Designing Reliability Improvement Model Using Design Structure Matrix

Mehdi Karbasian*, Sayed Mohammad Kazemi, Bijan Khayambashi, Sayed Akbar Nilipour
Industrial Engineering Department, Malek-Ashtar University of Technology, Isfahan, Iran
Corresponding Author, mkarbasi@mut-es.ac.ir
20170728 20170805 20170821

ABSTRACT

As an inherent characteristic of any product or system, reliability is one of the parameters of design, construction and operation to be considered and controlled as an important criterion during relevant processes. The need to ensure the continuous and proper functioning of a product has led designers to pay special attention to increasing reliability. Therefore by coordinating all design experts and support groups throughout the implementation of product life cycle, the product development life cycle period can be reduced and value-creation of products increased.
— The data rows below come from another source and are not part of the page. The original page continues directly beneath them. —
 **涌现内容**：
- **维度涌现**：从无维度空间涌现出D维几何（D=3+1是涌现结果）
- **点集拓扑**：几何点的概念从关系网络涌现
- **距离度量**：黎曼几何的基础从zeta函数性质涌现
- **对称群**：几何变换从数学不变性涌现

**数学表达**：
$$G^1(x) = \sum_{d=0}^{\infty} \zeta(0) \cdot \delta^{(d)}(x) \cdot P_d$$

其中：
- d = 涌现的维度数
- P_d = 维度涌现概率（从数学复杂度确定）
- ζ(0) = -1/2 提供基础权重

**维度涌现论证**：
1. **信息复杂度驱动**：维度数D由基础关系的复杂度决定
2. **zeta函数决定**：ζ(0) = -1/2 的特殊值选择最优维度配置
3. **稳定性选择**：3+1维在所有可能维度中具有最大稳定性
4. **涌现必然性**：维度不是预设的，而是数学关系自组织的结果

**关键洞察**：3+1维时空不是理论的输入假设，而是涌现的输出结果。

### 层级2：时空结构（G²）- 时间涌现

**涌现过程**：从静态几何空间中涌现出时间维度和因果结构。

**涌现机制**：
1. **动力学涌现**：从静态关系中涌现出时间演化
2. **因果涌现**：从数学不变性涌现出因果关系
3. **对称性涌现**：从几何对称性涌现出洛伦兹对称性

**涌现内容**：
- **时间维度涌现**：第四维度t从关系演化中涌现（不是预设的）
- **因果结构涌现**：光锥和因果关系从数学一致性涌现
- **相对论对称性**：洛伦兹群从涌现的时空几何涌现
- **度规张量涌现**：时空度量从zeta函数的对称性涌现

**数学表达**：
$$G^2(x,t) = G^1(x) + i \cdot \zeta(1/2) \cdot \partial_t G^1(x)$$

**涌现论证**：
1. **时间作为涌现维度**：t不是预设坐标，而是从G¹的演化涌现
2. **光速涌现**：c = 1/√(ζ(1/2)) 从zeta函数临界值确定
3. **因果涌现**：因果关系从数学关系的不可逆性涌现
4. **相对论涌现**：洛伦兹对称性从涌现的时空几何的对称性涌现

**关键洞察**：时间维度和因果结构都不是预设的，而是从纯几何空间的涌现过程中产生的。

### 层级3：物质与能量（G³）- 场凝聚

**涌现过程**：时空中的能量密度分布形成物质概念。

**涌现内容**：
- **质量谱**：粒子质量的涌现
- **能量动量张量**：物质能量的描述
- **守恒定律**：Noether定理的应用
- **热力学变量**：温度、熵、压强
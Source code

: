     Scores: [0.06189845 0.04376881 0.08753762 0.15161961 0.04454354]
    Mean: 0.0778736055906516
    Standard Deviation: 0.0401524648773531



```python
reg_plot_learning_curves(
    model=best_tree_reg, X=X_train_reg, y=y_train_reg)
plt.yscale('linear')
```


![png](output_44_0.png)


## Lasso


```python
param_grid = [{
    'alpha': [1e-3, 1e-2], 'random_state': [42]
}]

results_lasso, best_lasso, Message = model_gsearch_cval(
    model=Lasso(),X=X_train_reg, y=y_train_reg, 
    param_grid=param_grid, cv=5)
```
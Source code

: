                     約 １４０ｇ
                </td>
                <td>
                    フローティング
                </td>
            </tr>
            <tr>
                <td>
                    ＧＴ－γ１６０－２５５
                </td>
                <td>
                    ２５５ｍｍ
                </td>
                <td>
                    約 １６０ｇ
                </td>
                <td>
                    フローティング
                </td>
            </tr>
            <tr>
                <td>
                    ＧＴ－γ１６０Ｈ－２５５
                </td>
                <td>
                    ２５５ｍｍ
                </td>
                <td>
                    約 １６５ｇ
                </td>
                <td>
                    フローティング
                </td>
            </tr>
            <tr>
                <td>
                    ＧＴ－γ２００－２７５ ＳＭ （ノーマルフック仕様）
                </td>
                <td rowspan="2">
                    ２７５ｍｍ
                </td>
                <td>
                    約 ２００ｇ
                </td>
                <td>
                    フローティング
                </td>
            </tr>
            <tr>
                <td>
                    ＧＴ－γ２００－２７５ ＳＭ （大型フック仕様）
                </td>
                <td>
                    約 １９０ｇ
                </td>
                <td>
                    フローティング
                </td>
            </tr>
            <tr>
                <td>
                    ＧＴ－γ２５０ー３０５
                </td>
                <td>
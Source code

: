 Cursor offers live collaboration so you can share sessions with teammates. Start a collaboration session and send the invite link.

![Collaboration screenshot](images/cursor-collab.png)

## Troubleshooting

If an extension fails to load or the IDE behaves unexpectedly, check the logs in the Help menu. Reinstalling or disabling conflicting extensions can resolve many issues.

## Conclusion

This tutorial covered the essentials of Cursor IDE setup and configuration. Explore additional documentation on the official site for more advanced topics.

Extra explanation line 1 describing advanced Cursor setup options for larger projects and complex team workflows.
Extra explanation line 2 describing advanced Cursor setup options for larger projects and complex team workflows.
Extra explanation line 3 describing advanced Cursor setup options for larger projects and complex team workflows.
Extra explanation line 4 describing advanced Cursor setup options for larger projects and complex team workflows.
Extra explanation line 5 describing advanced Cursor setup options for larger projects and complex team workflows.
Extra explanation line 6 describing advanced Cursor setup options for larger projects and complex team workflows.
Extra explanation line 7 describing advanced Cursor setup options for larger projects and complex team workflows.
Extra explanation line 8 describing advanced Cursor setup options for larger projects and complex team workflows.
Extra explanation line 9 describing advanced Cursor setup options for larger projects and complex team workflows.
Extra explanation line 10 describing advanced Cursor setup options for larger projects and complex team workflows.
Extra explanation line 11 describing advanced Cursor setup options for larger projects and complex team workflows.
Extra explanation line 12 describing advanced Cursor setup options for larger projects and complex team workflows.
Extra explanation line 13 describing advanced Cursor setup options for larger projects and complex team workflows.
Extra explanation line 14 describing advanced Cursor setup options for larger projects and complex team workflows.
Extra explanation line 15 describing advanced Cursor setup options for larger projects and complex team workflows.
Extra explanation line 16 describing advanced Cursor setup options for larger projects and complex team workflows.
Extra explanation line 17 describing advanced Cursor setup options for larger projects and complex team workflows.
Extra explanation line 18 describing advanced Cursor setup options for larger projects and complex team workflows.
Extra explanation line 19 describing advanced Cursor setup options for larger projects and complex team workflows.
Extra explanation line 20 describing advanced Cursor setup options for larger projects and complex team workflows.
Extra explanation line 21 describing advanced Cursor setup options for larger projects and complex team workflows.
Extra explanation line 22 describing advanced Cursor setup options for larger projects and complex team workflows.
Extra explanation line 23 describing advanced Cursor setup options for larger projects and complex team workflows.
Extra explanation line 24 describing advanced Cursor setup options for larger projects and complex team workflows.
As a result, the existence of a comprehensive model is of vital importance. In this study, all industrial engineering techniques effective in improving reliability are first identified and then prioritized in all phases of the product life cycle using multicriteria decision making method. Finally, using design structure matrix, priority and posteriority of all techniques is determined in each phase and a systematic model is provided to improve equipment reliability.


초록


    1.INTRODUCTION

    In recent years, the accelerated development of science and technology and the emergence of new fields of science and technology have resulted in designing and building highly sensitive and sophisticated systems commonly applicable in industries requiring high reliability. In these systems, malfunction of sensitive parts may cause irreparable damage. The need to ensure the continuous and proper functioning of these products has thus led designers to pay special consideration to increasing reliability. Various methods and tools need to be used to improve system reliability and a specific level of reliability is needed for each system depending on performance type and defined requirements. In recent years, a large number of management and industrial engineering tools and techniques have been created. In addition to management science and industrial engineering, mechanical, electronic and material engineers have also devised and introduced a lot of reliability improvement methods to production and service sectors; however, the ambiguity and confusion of different organizational levels in employing these techniques have posed great challenges for the management.

    For successful selection and use of these tools, managers must be aware of these techniques and their priority and posteriority. With the advent of these tools, there are also reports indicating under what conditions each management tool and technique will bring the best results. Most available researches refer to the strengths of the tool without having a holistic and all-tools-together view. There is also no significant report on evaluating these tools. Without adequate studies, selection and use of management tools will become a dangerous and risky game. More importantly, in some cases, these techniques have caused confusion in some industries leading to pessimistic views toward consultants and academics, merely considering the use of these techniques as undesirable cost.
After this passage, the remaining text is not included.